You name it – Guinness, cigars, butties, vin rouge – Darren Clarke has given it up over the past few months. But although the svelte Ulsterman revels in his new clean-living lifestyle, Major ambitions still weigh heavily.

The only thing remotely flabby about Darren Clarke these days is the name of his manager, the effervescent Andrew ‘Chubby’ Chandler, for the former good-time boy of the Tour has managed to shed nearly three stone as part of his belated attempt to join the ranks of Major winners.

Out went pints of the black stuff and trips to the pub, in came sensible eating and trips to the gym. Clarke has never hidden his liking for the good things in life, so when he started on his weight-loss programme last year it was easy to hear the more cynical members of the press box scoffing in more ways than one. Clarke would have been the first to join them for a butty and a glass of red courtesy of the sponsors, but those days are gone.

By the time this season’s European Tour launched – bizarrely in December and, even more bizarrely, in Hong Kong – he was looking 10 times fitter and went on to finish third to Padraig Harrington with four rounds in the 60s. And he was definitely no longer worthy of the nickname ‘Double F’ that Tiger Woods and coach Butch Harmon had bestowed on him (work it out for yourself).

The weight loss has had all the expected good effects on the Irishman fitness-wise although his wardrobe has changed a bit. Clarke had to throw out more than 200 shirts and 100 pairs of trousers as the equivalent of 90 packs of butter fell off his once ample frame and turned up in the opening round of The Masters wearing a pair of shocking pink and white striped strides. The garb rather took the casual spectator’s attention away from his card which, after 18 holes, had a 70 at the bottom of it.

Unfortunately for his many backers, hoping to cash in at the bookies from a first Clarke Major victory, he followed up with a 79 and was out of the tournament.

Despite this ricket, Clarke will be prominent in the layers’ lists for the remaining big tournaments in 2004 and his high position is testament to the superb career he has forged for himself, having started the game at the age of 11 on the harsh links courses of Northern Ireland.

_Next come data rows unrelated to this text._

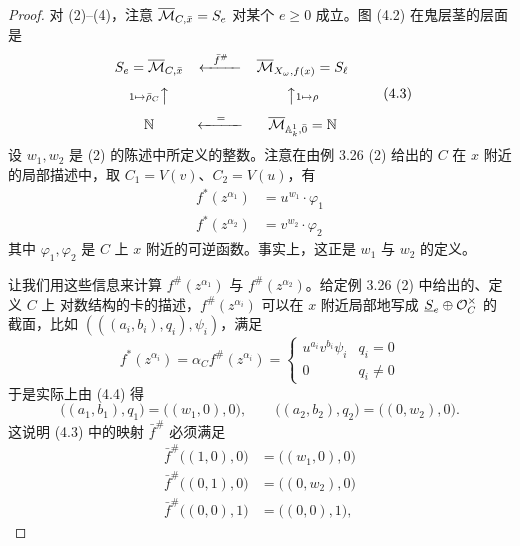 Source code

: \begin{proof}
对 (2)–(4)，注意 $\overline{\mathcal{M}}_{C,\bar x} = S_e$ 对某个 $e\ge0$ 成立。图 (4.2) 在鬼层茎的层面是
\begin{equation}
\begin{array}{ccc}
S_e = \overline{\mathcal{M}}_{C,\bar x} & \xleftarrow{\ \ \bar f^{\#}\ \ } & \overline{\mathcal{M}}_{X_\omega,f(x)} = S_\ell \\[8pt]
{\scriptstyle 1\mapsto\bar\rho_C}\big\uparrow & & \big\uparrow{\scriptstyle 1\mapsto\rho} \\[8pt]
\mathbb{N} & \xleftarrow{\ \ \ =\ \ \ } & \overline{\mathcal{M}}_{\mathbb{A}^1_{k},\bar 0} = \mathbb{N}
\end{array}
\tag{4.3}
\end{equation}
设 $w_1,w_2$ 是 (2) 的陈述中所定义的整数。注意在由例 3.26 (2) 给出的 $C$ 在 $x$ 附近的局部描述中，取
$C_1 = V(v)$、$C_2 = V(u)$，有
\begin{equation}
\begin{aligned}
f^*(z^{\alpha_1}) &= u^{w_1}\cdot\varphi_1\\
f^*(z^{\alpha_2}) &= v^{w_2}\cdot\varphi_2
\end{aligned}
\tag{4.4}
\end{equation}
其中 $\varphi_1,\varphi_2$ 是 $C$ 上 $x$ 附近的可逆函数。事实上，这正是 $w_1$ 与 $w_2$ 的定义。

让我们用这些信息来计算 $f^{\#}(z^{\alpha_1})$ 与 $f^{\#}(z^{\alpha_2})$。给定例 3.26 (2) 中给出的、定义 $C$ 上
对数结构的卡的描述，$f^{\#}(z^{\alpha_i})$ 可以在 $x$ 附近局部地写成 $\underline{S}_e\oplus\mathcal{O}_C^{\times}$ 的
截面，比如 $(((a_i,b_i),q_i),\psi_i)$，满足
\[
f^*(z^{\alpha_i}) = \alpha_C f^{\#}(z^{\alpha_i}) =
\begin{cases}
u^{a_i}v^{b_i}\psi_i & q_i = 0\\
0 & q_i \ne 0
\end{cases}
\]
于是实际上由 (4.4) 得
\[
\bigl((a_1,b_1),q_1\bigr) = \bigl((w_1,0),0\bigr),\qquad
\bigl((a_2,b_2),q_2\bigr) = \bigl((0,w_2),0\bigr).
\]
这说明 (4.3) 中的映射 $\bar f^{\#}$ 必须满足
\begin{equation}
\begin{aligned}
\bar f^{\#}\bigl((1,0),0\bigr) &= \bigl((w_1,0),0\bigr)\\
\bar f^{\#}\bigl((0,1),0\bigr) &= \bigl((0,w_2),0\bigr)\\
\bar f^{\#}\bigl((0,0),1\bigr) &= \bigl((0,0),1\bigr),
\end{aligned}
\tag{4.5}
\end{equation}



\end{proof}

Within two years, the young Clarke was playing to a handicap of three and turned professional in 1990. He won his first title in the paid ranks two years later when he took the Ulster Professionals Championship and his first big Tour victory came in the 1993 Alfred Dunhill Open. By the time the 1997 Ryder Cup came round, Clarke was one of a number of younger players challenging the established European giants like Nick Faldo, Bernhard Langer and Ian Woosnam and he was part of the winning side at Valderrama.